> Material for this exercise
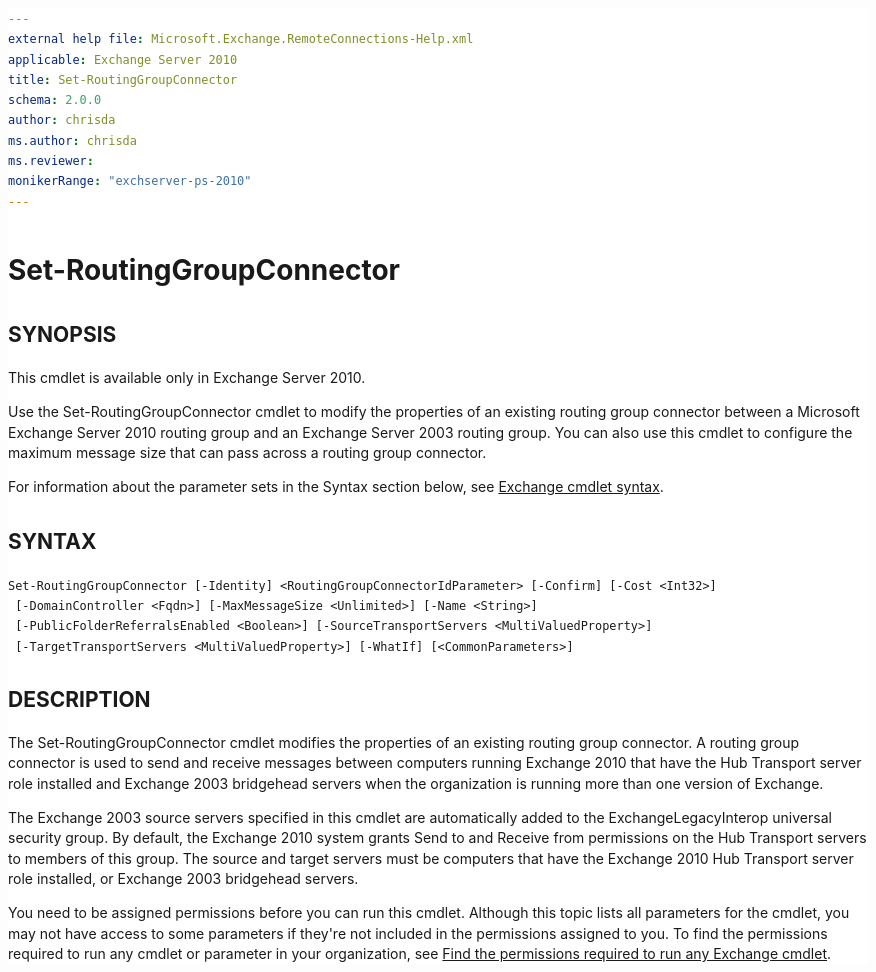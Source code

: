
 ```yaml
---
external help file: Microsoft.Exchange.RemoteConnections-Help.xml
applicable: Exchange Server 2010
title: Set-RoutingGroupConnector
schema: 2.0.0
author: chrisda
ms.author: chrisda
ms.reviewer:
monikerRange: "exchserver-ps-2010"
---
```


# Set-RoutingGroupConnector

## SYNOPSIS
This cmdlet is available only in Exchange Server 2010.

Use the Set-RoutingGroupConnector cmdlet to modify the properties of an existing routing group connector between a Microsoft Exchange Server 2010 routing group and an Exchange Server 2003 routing group. You can also use this cmdlet to configure the maximum message size that can pass across a routing group connector.

For information about the parameter sets in the Syntax section below, see [Exchange cmdlet syntax](https://docs.microsoft.com/powershell/exchange/exchange-server/exchange-cmdlet-syntax).

## SYNTAX

```
Set-RoutingGroupConnector [-Identity] <RoutingGroupConnectorIdParameter> [-Confirm] [-Cost <Int32>]
 [-DomainController <Fqdn>] [-MaxMessageSize <Unlimited>] [-Name <String>]
 [-PublicFolderReferralsEnabled <Boolean>] [-SourceTransportServers <MultiValuedProperty>]
 [-TargetTransportServers <MultiValuedProperty>] [-WhatIf] [<CommonParameters>]
```

## DESCRIPTION
The Set-RoutingGroupConnector cmdlet modifies the properties of an existing routing group connector. A routing group connector is used to send and receive messages between computers running Exchange 2010 that have the Hub Transport server role installed and Exchange 2003 bridgehead servers when the organization is running more than one version of Exchange.

The Exchange 2003 source servers specified in this cmdlet are automatically added to the ExchangeLegacyInterop universal security group. By default, the Exchange 2010 system grants Send to and Receive from permissions on the Hub Transport servers to members of this group. The source and target servers must be computers that have the Exchange 2010 Hub Transport server role installed, or Exchange 2003 bridgehead servers.

You need to be assigned permissions before you can run this cmdlet. Although this topic lists all parameters for the cmdlet, you may not have access to some parameters if they're not included in the permissions assigned to you. To find the permissions required to run any cmdlet or parameter in your organization, see [Find the permissions required to run any Exchange cmdlet](https://docs.microsoft.com/powershell/exchange/exchange-server/find-exchange-cmdlet-permissions).
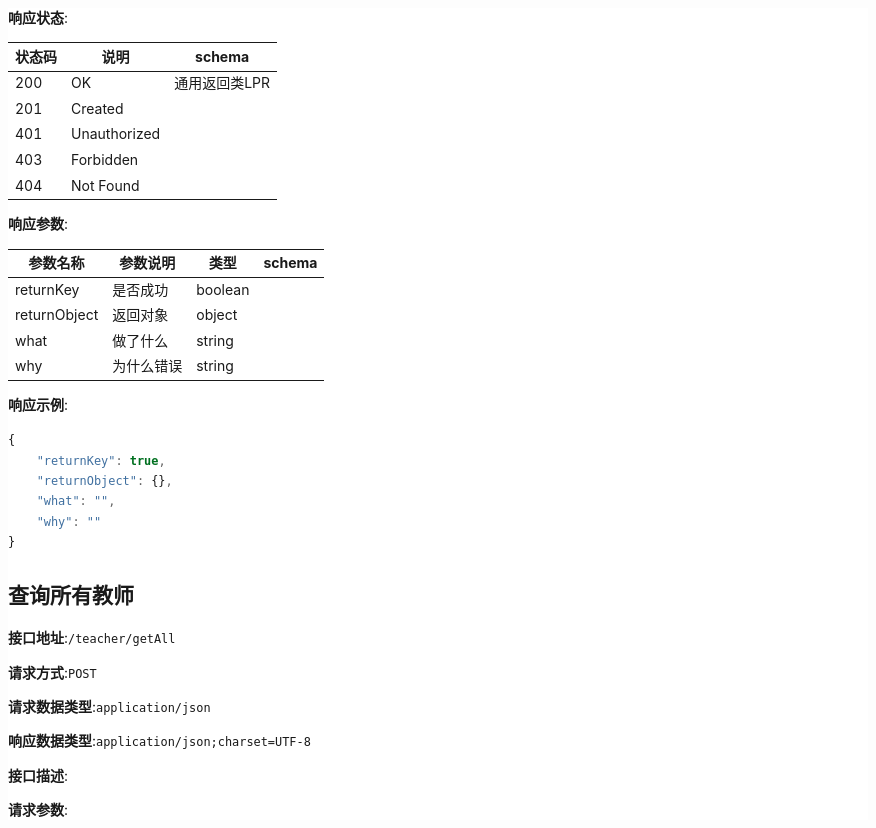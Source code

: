 
**响应状态**:


| 状态码 | 说明 | schema |
| -------- | -------- | ----- | 
|200|OK|通用返回类LPR|
|201|Created||
|401|Unauthorized||
|403|Forbidden||
|404|Not Found||


**响应参数**:


| 参数名称 | 参数说明 | 类型 | schema |
| -------- | -------- | ----- |----- | 
|returnKey|是否成功|boolean||
|returnObject|返回对象|object||
|what|做了什么|string||
|why|为什么错误|string||


**响应示例**:
```javascript
{
	"returnKey": true,
	"returnObject": {},
	"what": "",
	"why": ""
}
```


## 查询所有教师


**接口地址**:`/teacher/getAll`


**请求方式**:`POST`


**请求数据类型**:`application/json`


**响应数据类型**:`application/json;charset=UTF-8`


**接口描述**:


**请求参数**:
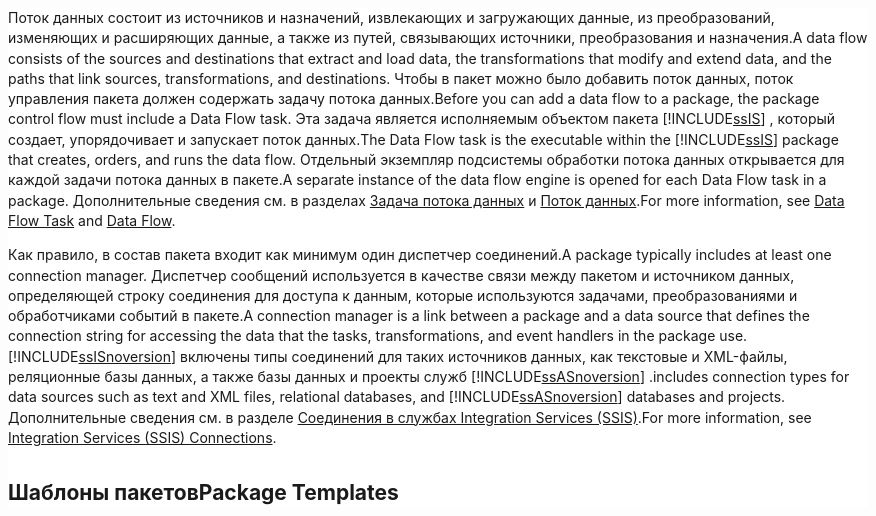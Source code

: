  <span data-ttu-id="398ec-119">Поток данных состоит из источников и назначений, извлекающих и загружающих данные, из преобразований, изменяющих и расширяющих данные, а также из путей, связывающих источники, преобразования и назначения.</span><span class="sxs-lookup"><span data-stu-id="398ec-119">A data flow consists of the sources and destinations that extract and load data, the transformations that modify and extend data, and the paths that link sources, transformations, and destinations.</span></span> <span data-ttu-id="398ec-120">Чтобы в пакет можно было добавить поток данных, поток управления пакета должен содержать задачу потока данных.</span><span class="sxs-lookup"><span data-stu-id="398ec-120">Before you can add a data flow to a package, the package control flow must include a Data Flow task.</span></span> <span data-ttu-id="398ec-121">Эта задача является исполняемым объектом пакета [!INCLUDE[ssIS](../includes/ssis-md.md)] , который создает, упорядочивает и запускает поток данных.</span><span class="sxs-lookup"><span data-stu-id="398ec-121">The Data Flow task is the executable within the [!INCLUDE[ssIS](../includes/ssis-md.md)] package that creates, orders, and runs the data flow.</span></span> <span data-ttu-id="398ec-122">Отдельный экземпляр подсистемы обработки потока данных открывается для каждой задачи потока данных в пакете.</span><span class="sxs-lookup"><span data-stu-id="398ec-122">A separate instance of the data flow engine is opened for each Data Flow task in a package.</span></span> <span data-ttu-id="398ec-123">Дополнительные сведения см. в разделах [Задача потока данных](control-flow/data-flow-task.md) и [Поток данных](data-flow/data-flow.md).</span><span class="sxs-lookup"><span data-stu-id="398ec-123">For more information, see [Data Flow Task](control-flow/data-flow-task.md) and [Data Flow](data-flow/data-flow.md).</span></span>  
  
 <span data-ttu-id="398ec-124">Как правило, в состав пакета входит как минимум один диспетчер соединений.</span><span class="sxs-lookup"><span data-stu-id="398ec-124">A package typically includes at least one connection manager.</span></span> <span data-ttu-id="398ec-125">Диспетчер сообщений используется в качестве связи между пакетом и источником данных, определяющей строку соединения для доступа к данным, которые используются задачами, преобразованиями и обработчиками событий в пакете.</span><span class="sxs-lookup"><span data-stu-id="398ec-125">A connection manager is a link between a package and a data source that defines the connection string for accessing the data that the tasks, transformations, and event handlers in the package use.</span></span> [!INCLUDE[ssISnoversion](../includes/ssisnoversion-md.md)] <span data-ttu-id="398ec-126">включены типы соединений для таких источников данных, как текстовые и XML-файлы, реляционные базы данных, а также базы данных и проекты служб [!INCLUDE[ssASnoversion](../includes/ssasnoversion-md.md)] .</span><span class="sxs-lookup"><span data-stu-id="398ec-126">includes connection types for data sources such as text and XML files, relational databases, and [!INCLUDE[ssASnoversion](../includes/ssasnoversion-md.md)] databases and projects.</span></span> <span data-ttu-id="398ec-127">Дополнительные сведения см. в разделе [Соединения в службах Integration Services (SSIS)](connection-manager/integration-services-ssis-connections.md).</span><span class="sxs-lookup"><span data-stu-id="398ec-127">For more information, see [Integration Services &#40;SSIS&#41; Connections](connection-manager/integration-services-ssis-connections.md).</span></span>  
  
## <a name="package-templates"></a><span data-ttu-id="398ec-128">Шаблоны пакетов</span><span class="sxs-lookup"><span data-stu-id="398ec-128">Package Templates</span></span>  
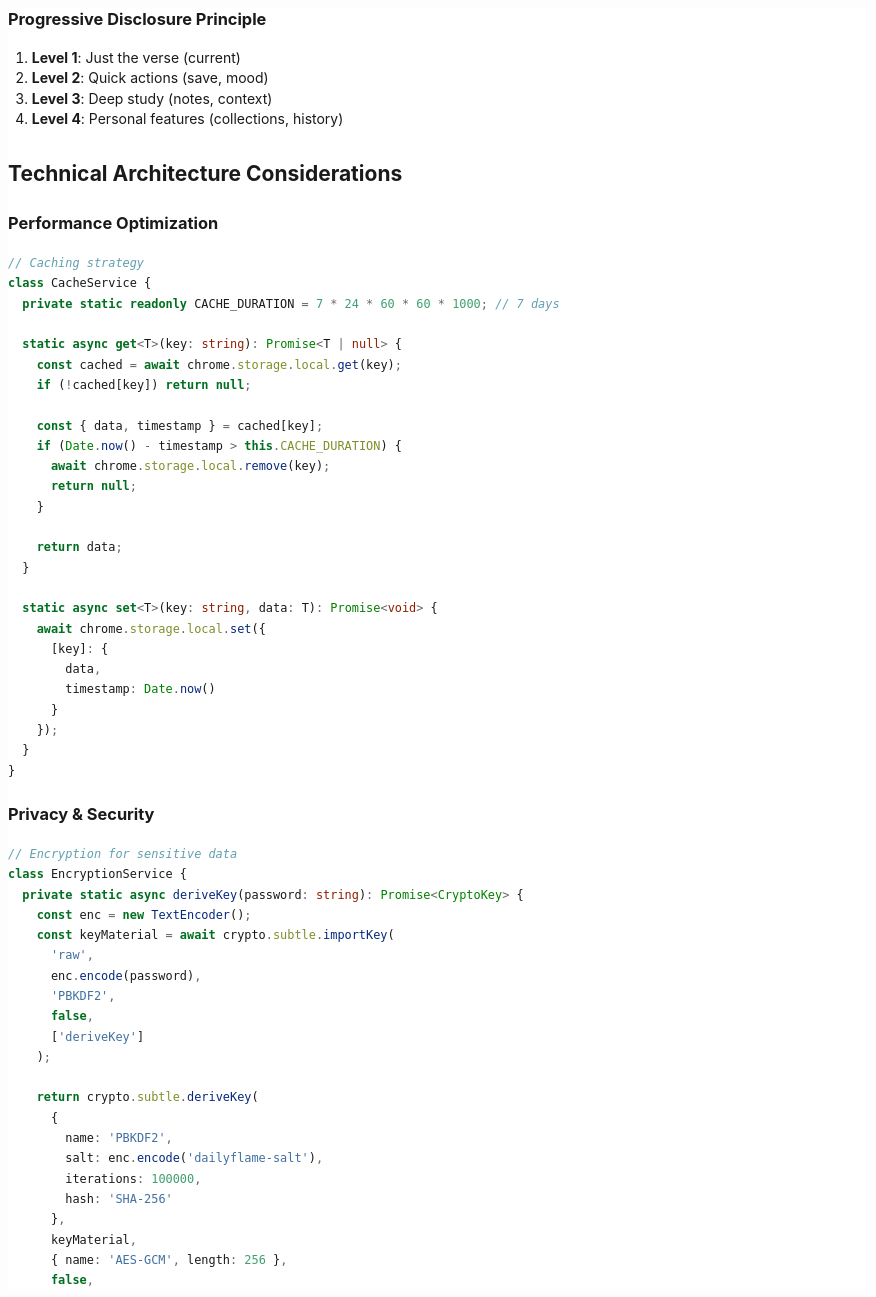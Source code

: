 ### Progressive Disclosure Principle
1. **Level 1**: Just the verse (current)
2. **Level 2**: Quick actions (save, mood)
3. **Level 3**: Deep study (notes, context)
4. **Level 4**: Personal features (collections, history)

## Technical Architecture Considerations

### Performance Optimization
```typescript
// Caching strategy
class CacheService {
  private static readonly CACHE_DURATION = 7 * 24 * 60 * 60 * 1000; // 7 days
  
  static async get<T>(key: string): Promise<T | null> {
    const cached = await chrome.storage.local.get(key);
    if (!cached[key]) return null;
    
    const { data, timestamp } = cached[key];
    if (Date.now() - timestamp > this.CACHE_DURATION) {
      await chrome.storage.local.remove(key);
      return null;
    }
    
    return data;
  }
  
  static async set<T>(key: string, data: T): Promise<void> {
    await chrome.storage.local.set({
      [key]: {
        data,
        timestamp: Date.now()
      }
    });
  }
}
```

### Privacy & Security
```typescript
// Encryption for sensitive data
class EncryptionService {
  private static async deriveKey(password: string): Promise<CryptoKey> {
    const enc = new TextEncoder();
    const keyMaterial = await crypto.subtle.importKey(
      'raw',
      enc.encode(password),
      'PBKDF2',
      false,
      ['deriveKey']
    );
    
    return crypto.subtle.deriveKey(
      {
        name: 'PBKDF2',
        salt: enc.encode('dailyflame-salt'),
        iterations: 100000,
        hash: 'SHA-256'
      },
      keyMaterial,
      { name: 'AES-GCM', length: 256 },
      false,
```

> What is being asked
Only the text of the records belongs in the answer; reproduce it verbatim, with no pictures.

> Expected answer
Source code

:
 ```yaml
---
external help file: Microsoft.Exchange.RemoteConnections-Help.xml
applicable: Exchange Server 2010
title: Set-RoutingGroupConnector
schema: 2.0.0
author: chrisda
ms.author: chrisda
ms.reviewer:
monikerRange: "exchserver-ps-2010"
---
```


# Set-RoutingGroupConnector

## SYNOPSIS
This cmdlet is available only in Exchange Server 2010.

Use the Set-RoutingGroupConnector cmdlet to modify the properties of an existing routing group connector between a Microsoft Exchange Server 2010 routing group and an Exchange Server 2003 routing group. You can also use this cmdlet to configure the maximum message size that can pass across a routing group connector.

For information about the parameter sets in the Syntax section below, see [Exchange cmdlet syntax](https://docs.microsoft.com/powershell/exchange/exchange-server/exchange-cmdlet-syntax).

## SYNTAX

```
Set-RoutingGroupConnector [-Identity] <RoutingGroupConnectorIdParameter> [-Confirm] [-Cost <Int32>]
 [-DomainController <Fqdn>] [-MaxMessageSize <Unlimited>] [-Name <String>]
 [-PublicFolderReferralsEnabled <Boolean>] [-SourceTransportServers <MultiValuedProperty>]
 [-TargetTransportServers <MultiValuedProperty>] [-WhatIf] [<CommonParameters>]
```

## DESCRIPTION
The Set-RoutingGroupConnector cmdlet modifies the properties of an existing routing group connector. A routing group connector is used to send and receive messages between computers running Exchange 2010 that have the Hub Transport server role installed and Exchange 2003 bridgehead servers when the organization is running more than one version of Exchange.

The Exchange 2003 source servers specified in this cmdlet are automatically added to the ExchangeLegacyInterop universal security group. By default, the Exchange 2010 system grants Send to and Receive from permissions on the Hub Transport servers to members of this group. The source and target servers must be computers that have the Exchange 2010 Hub Transport server role installed, or Exchange 2003 bridgehead servers.

You need to be assigned permissions before you can run this cmdlet. Although this topic lists all parameters for the cmdlet, you may not have access to some parameters if they're not included in the permissions assigned to you. To find the permissions required to run any cmdlet or parameter in your organization, see [Find the permissions required to run any Exchange cmdlet](https://docs.microsoft.com/powershell/exchange/exchange-server/find-exchange-cmdlet-permissions).
Source code

: 
**响应状态**:


| 状态码 | 说明 | schema |
| -------- | -------- | ----- | 
|200|OK|通用返回类LPR|
|201|Created||
|401|Unauthorized||
|403|Forbidden||
|404|Not Found||


**响应参数**:


| 参数名称 | 参数说明 | 类型 | schema |
| -------- | -------- | ----- |----- | 
|returnKey|是否成功|boolean||
|returnObject|返回对象|object||
|what|做了什么|string||
|why|为什么错误|string||


**响应示例**:
```javascript
{
	"returnKey": true,
	"returnObject": {},
	"what": "",
	"why": ""
}
```


## 查询所有教师


**接口地址**:`/teacher/getAll`


**请求方式**:`POST`


**请求数据类型**:`application/json`


**响应数据类型**:`application/json;charset=UTF-8`


**接口描述**:


**请求参数**:
Source code

:  <span data-ttu-id="398ec-119">Поток данных состоит из источников и назначений, извлекающих и загружающих данные, из преобразований, изменяющих и расширяющих данные, а также из путей, связывающих источники, преобразования и назначения.</span><span class="sxs-lookup"><span data-stu-id="398ec-119">A data flow consists of the sources and destinations that extract and load data, the transformations that modify and extend data, and the paths that link sources, transformations, and destinations.</span></span> <span data-ttu-id="398ec-120">Чтобы в пакет можно было добавить поток данных, поток управления пакета должен содержать задачу потока данных.</span><span class="sxs-lookup"><span data-stu-id="398ec-120">Before you can add a data flow to a package, the package control flow must include a Data Flow task.</span></span> <span data-ttu-id="398ec-121">Эта задача является исполняемым объектом пакета [!INCLUDE[ssIS](../includes/ssis-md.md)] , который создает, упорядочивает и запускает поток данных.</span><span class="sxs-lookup"><span data-stu-id="398ec-121">The Data Flow task is the executable within the [!INCLUDE[ssIS](../includes/ssis-md.md)] package that creates, orders, and runs the data flow.</span></span> <span data-ttu-id="398ec-122">Отдельный экземпляр подсистемы обработки потока данных открывается для каждой задачи потока данных в пакете.</span><span class="sxs-lookup"><span data-stu-id="398ec-122">A separate instance of the data flow engine is opened for each Data Flow task in a package.</span></span> <span data-ttu-id="398ec-123">Дополнительные сведения см. в разделах [Задача потока данных](control-flow/data-flow-task.md) и [Поток данных](data-flow/data-flow.md).</span><span class="sxs-lookup"><span data-stu-id="398ec-123">For more information, see [Data Flow Task](control-flow/data-flow-task.md) and [Data Flow](data-flow/data-flow.md).</span></span>  
  
 <span data-ttu-id="398ec-124">Как правило, в состав пакета входит как минимум один диспетчер соединений.</span><span class="sxs-lookup"><span data-stu-id="398ec-124">A package typically includes at least one connection manager.</span></span> <span data-ttu-id="398ec-125">Диспетчер сообщений используется в качестве связи между пакетом и источником данных, определяющей строку соединения для доступа к данным, которые используются задачами, преобразованиями и обработчиками событий в пакете.</span><span class="sxs-lookup"><span data-stu-id="398ec-125">A connection manager is a link between a package and a data source that defines the connection string for accessing the data that the tasks, transformations, and event handlers in the package use.</span></span> [!INCLUDE[ssISnoversion](../includes/ssisnoversion-md.md)] <span data-ttu-id="398ec-126">включены типы соединений для таких источников данных, как текстовые и XML-файлы, реляционные базы данных, а также базы данных и проекты служб [!INCLUDE[ssASnoversion](../includes/ssasnoversion-md.md)] .</span><span class="sxs-lookup"><span data-stu-id="398ec-126">includes connection types for data sources such as text and XML files, relational databases, and [!INCLUDE[ssASnoversion](../includes/ssasnoversion-md.md)] databases and projects.</span></span> <span data-ttu-id="398ec-127">Дополнительные сведения см. в разделе [Соединения в службах Integration Services (SSIS)](connection-manager/integration-services-ssis-connections.md).</span><span class="sxs-lookup"><span data-stu-id="398ec-127">For more information, see [Integration Services &#40;SSIS&#41; Connections](connection-manager/integration-services-ssis-connections.md).</span></span>  
  
## <a name="package-templates"></a><span data-ttu-id="398ec-128">Шаблоны пакетов</span><span class="sxs-lookup"><span data-stu-id="398ec-128">Package Templates</span></span>  
Source code

: ### Progressive Disclosure Principle
1. **Level 1**: Just the verse (current)
2. **Level 2**: Quick actions (save, mood)
3. **Level 3**: Deep study (notes, context)
4. **Level 4**: Personal features (collections, history)

## Technical Architecture Considerations

### Performance Optimization
```typescript
// Caching strategy
class CacheService {
  private static readonly CACHE_DURATION = 7 * 24 * 60 * 60 * 1000; // 7 days
  
  static async get<T>(key: string): Promise<T | null> {
    const cached = await chrome.storage.local.get(key);
    if (!cached[key]) return null;
    
    const { data, timestamp } = cached[key];
    if (Date.now() - timestamp > this.CACHE_DURATION) {
      await chrome.storage.local.remove(key);
      return null;
    }
    
    return data;
  }
  
  static async set<T>(key: string, data: T): Promise<void> {
    await chrome.storage.local.set({
      [key]: {
        data,
        timestamp: Date.now()
      }
    });
  }
}
```

### Privacy & Security
```typescript
// Encryption for sensitive data
class EncryptionService {
  private static async deriveKey(password: string): Promise<CryptoKey> {
    const enc = new TextEncoder();
    const keyMaterial = await crypto.subtle.importKey(
      'raw',
      enc.encode(password),
      'PBKDF2',
      false,
      ['deriveKey']
    );
    
    return crypto.subtle.deriveKey(
      {
        name: 'PBKDF2',
        salt: enc.encode('dailyflame-salt'),
        iterations: 100000,
        hash: 'SHA-256'
      },
      keyMaterial,
      { name: 'AES-GCM', length: 256 },
      false,
```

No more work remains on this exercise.